◆ RECORDS FOR PROCESSING ◆
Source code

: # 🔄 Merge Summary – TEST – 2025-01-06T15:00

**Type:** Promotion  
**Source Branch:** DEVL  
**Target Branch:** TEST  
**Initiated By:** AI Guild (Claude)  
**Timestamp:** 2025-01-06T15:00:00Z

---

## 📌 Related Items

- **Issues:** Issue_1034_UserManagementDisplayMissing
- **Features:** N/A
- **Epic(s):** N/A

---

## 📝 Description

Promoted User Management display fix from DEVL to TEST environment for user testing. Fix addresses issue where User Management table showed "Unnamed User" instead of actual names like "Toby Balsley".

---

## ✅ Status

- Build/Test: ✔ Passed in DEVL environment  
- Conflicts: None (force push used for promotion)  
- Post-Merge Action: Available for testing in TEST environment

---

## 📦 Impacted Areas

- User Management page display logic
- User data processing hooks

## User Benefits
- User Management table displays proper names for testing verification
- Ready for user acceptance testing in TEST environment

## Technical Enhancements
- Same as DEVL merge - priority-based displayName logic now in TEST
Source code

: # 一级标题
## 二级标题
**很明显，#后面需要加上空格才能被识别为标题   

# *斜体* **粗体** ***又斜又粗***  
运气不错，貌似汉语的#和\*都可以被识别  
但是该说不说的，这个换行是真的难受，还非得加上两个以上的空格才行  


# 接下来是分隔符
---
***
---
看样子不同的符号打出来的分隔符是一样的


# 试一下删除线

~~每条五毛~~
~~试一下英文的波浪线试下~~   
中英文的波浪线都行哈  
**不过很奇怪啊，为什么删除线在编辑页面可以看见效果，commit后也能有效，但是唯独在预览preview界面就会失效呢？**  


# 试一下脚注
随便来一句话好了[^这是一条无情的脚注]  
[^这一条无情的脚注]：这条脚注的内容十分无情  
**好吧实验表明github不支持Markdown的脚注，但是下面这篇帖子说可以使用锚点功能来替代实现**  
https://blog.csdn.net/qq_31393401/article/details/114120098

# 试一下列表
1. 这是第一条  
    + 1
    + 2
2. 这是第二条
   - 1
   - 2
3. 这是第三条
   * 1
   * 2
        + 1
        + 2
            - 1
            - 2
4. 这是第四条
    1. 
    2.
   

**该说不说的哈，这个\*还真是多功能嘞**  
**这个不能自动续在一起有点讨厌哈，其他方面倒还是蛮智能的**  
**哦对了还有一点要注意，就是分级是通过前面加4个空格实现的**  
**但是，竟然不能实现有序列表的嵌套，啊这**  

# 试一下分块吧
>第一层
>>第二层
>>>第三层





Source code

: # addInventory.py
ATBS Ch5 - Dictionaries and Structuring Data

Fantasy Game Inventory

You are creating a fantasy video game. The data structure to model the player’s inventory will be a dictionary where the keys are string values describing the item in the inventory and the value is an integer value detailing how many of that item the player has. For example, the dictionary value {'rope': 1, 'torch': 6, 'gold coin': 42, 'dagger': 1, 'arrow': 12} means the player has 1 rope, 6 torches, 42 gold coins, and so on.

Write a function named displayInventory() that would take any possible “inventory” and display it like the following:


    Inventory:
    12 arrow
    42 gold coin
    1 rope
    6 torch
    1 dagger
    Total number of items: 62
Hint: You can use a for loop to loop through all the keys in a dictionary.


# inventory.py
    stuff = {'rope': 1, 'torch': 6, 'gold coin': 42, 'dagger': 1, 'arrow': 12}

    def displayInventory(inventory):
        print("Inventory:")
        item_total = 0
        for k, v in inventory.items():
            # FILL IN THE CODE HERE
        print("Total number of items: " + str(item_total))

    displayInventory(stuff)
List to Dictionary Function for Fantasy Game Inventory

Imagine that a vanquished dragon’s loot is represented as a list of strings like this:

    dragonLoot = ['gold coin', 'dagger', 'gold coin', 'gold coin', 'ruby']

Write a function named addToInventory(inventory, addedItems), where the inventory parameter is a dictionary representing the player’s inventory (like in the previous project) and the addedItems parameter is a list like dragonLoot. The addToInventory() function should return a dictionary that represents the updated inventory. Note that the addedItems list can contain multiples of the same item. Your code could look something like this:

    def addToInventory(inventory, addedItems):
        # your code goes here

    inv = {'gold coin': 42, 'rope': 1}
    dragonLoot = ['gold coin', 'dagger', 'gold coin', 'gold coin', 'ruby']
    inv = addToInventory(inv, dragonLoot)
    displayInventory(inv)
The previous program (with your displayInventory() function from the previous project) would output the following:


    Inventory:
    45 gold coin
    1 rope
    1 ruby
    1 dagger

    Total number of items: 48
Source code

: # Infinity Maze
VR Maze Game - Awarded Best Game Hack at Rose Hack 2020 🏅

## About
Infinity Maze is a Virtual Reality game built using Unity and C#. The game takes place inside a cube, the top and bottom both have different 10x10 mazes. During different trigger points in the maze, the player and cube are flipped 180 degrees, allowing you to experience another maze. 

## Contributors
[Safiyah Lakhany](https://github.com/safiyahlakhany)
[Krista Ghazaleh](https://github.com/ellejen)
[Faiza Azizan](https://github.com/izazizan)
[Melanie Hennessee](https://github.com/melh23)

◆ ACTIVITY ◆
Transcribe the records above exactly, from the opening line down to and including the line with "看样子不同的符号打出来的分隔符是一样的".

◆ OUTPUT OF THE TASK ◆
Source code

: # 🔄 Merge Summary – TEST – 2025-01-06T15:00

**Type:** Promotion  
**Source Branch:** DEVL  
**Target Branch:** TEST  
**Initiated By:** AI Guild (Claude)  
**Timestamp:** 2025-01-06T15:00:00Z

---

## 📌 Related Items

- **Issues:** Issue_1034_UserManagementDisplayMissing
- **Features:** N/A
- **Epic(s):** N/A

---

## 📝 Description

Promoted User Management display fix from DEVL to TEST environment for user testing. Fix addresses issue where User Management table showed "Unnamed User" instead of actual names like "Toby Balsley".

---

## ✅ Status

- Build/Test: ✔ Passed in DEVL environment  
- Conflicts: None (force push used for promotion)  
- Post-Merge Action: Available for testing in TEST environment

---

## 📦 Impacted Areas

- User Management page display logic
- User data processing hooks

## User Benefits
- User Management table displays proper names for testing verification
- Ready for user acceptance testing in TEST environment

## Technical Enhancements
- Same as DEVL merge - priority-based displayName logic now in TEST
Source code

: # 一级标题
## 二级标题
**很明显，#后面需要加上空格才能被识别为标题   

# *斜体* **粗体** ***又斜又粗***  
运气不错，貌似汉语的#和\*都可以被识别  
但是该说不说的，这个换行是真的难受，还非得加上两个以上的空格才行  


# 接下来是分隔符
---
***
---
看样子不同的符号打出来的分隔符是一样的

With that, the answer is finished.